For the third time in five years, the Navy has reached an agreement with a firm to remove 2.7 million gallons of Vietnam War-era napalm at a Navy weapons storage facility near Fallbrook.
Palm Enterprises of Oxnard has been selected to handle the job of processing the volatile material so it can be safely removed from the Fallbrook Naval Weapons Station and salvaged.
Dick Rosencrants, a spokesman for the Defense Reutilization and Marketing Service in Battle Creek, Mich., said the firm was selected over three other companies that submitted bids ranging from $5,700 to $53,200. The final selection was made late Wednesday, he said.
Although Palm Enterprises' bid of $10,000 was far from the highest, the selection was not based entirely on "economic principles," Rosencrants said.
Other factors that went into the four-month evaluation process included the company's financial stability, technical capabilities, environmental background and expertise in handling such materials, he said.
In part, military officials favored the firm because it promised to have the napalm removed within two years, Rosencrants said.
The napalm--a flammable, sticky mix of gasoline, benzene and polystyrene--has been stored in 33,800 aluminum canisters at the weapons station since the mid-1970s.
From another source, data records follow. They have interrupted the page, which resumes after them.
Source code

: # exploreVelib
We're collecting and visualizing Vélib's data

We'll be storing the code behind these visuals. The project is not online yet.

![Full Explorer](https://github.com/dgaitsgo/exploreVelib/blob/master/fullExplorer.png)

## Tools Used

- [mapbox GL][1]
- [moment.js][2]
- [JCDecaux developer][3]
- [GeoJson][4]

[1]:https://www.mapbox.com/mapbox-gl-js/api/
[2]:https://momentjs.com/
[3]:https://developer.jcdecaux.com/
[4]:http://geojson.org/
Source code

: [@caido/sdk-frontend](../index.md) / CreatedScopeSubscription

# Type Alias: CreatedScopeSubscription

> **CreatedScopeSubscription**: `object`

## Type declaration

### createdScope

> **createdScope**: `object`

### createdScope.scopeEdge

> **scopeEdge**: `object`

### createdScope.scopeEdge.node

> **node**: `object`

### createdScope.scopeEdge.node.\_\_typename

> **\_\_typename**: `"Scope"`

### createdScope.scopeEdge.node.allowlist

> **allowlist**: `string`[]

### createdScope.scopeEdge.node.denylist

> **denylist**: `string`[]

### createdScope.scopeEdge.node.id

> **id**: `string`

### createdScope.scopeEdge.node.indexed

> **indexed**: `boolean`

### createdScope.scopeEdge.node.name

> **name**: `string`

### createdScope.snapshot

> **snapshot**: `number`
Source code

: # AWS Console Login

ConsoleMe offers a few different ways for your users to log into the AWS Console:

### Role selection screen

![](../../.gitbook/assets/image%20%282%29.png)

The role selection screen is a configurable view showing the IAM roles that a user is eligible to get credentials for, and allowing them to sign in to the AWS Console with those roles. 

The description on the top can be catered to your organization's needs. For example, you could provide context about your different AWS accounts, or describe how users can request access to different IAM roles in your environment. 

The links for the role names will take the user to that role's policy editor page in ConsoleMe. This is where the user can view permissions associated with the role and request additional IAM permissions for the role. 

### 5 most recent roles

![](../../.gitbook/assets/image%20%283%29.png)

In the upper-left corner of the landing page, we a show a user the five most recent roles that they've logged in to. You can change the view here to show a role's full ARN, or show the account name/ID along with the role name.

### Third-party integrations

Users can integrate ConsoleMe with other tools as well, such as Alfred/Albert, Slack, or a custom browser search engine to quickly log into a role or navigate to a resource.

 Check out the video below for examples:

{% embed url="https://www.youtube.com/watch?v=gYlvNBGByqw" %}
In World War II and in Korea and Vietnam, napalm bombs were used primarily against enemy troop concentrations and fortified positions. The polystyrene, a plastic material, turned the gasoline in the bombs into a jelly-like substance that caused the burning mixture to stick to anything it hit.
On two previous occasions, firms selected to remove the napalm from the weapons station have failed to perform the task.
In January, 1982, Navy officials accepted a $182,000 bid from two trucking firms, but the companies backed out of the deal a year later, claiming that environmental restrictions made the salvage operation too costly.
Bud's Oil Service of Phoenix agreed in November, 1983, to pay the Navy $380,000 for the right to salvage the napalm. The firm defaulted on its contract last year when it failed to begin work on time despite two extensions by the Navy.
Rosencrants explained that the lower bids this time around were due to the plunge in oil prices.
He said Palm Enterprises would be required to process the material at the weapons station, probably to remove the polystyrene so the volatile mix would be rendered safe for transportation. The firm plans to build an apparatus at the weapons station to separate the material, he said.
The remaining chemicals then will be repacked for shipment and final recycling at the firm's Oxnard processing plant, he said. Palm Enterprises will recover its costs for the processing and shipping operation by selling the gasoline and other chemicals removed. It is estimated that the firm could garner up to $2.5 million for the recycled materials, according to Pentagon officials.
Rosencrants said he did not have details of how Palm Enterprises planned to render the napalm safe for removal from the base. Calls to executives of the firm went unreturned.
Initially, Defense Department officials had considered allowing the firms that submitted bids on the project to transport the napalm in its existing canisters. That proposal, however, was dropped after the state Department of Transportation determined the containers would prove unsafe for travel.
Palm Enterprises, a joint venture of Anchor Refining Inc. of Oxnard and Monrovia-based I. Sheinbaum, is required to begin gathering within the next 90 days the various state and county air quality and environmental permits necessary to do the processing work in Fallbrook, Rosencrants said.
The Department of Defense and the Navy will monitor the recycling and transportation operation each step of the way, he added.
In recent years, some of the aluminum containers have leaked, but the military has insisted that the threat posed to the environment or public health was insignficant. The cigar-shaped bomb canisters, which weigh 500 to 700 pounds each, are monitored regularly to ensure that no danger arises, according to officials at the weapons station.
"If everything goes well, this particular problem for the Fallbrook area will be solved shortly," Rosencrants said. "Our people feel comfortable with this contract. They don't see any problems."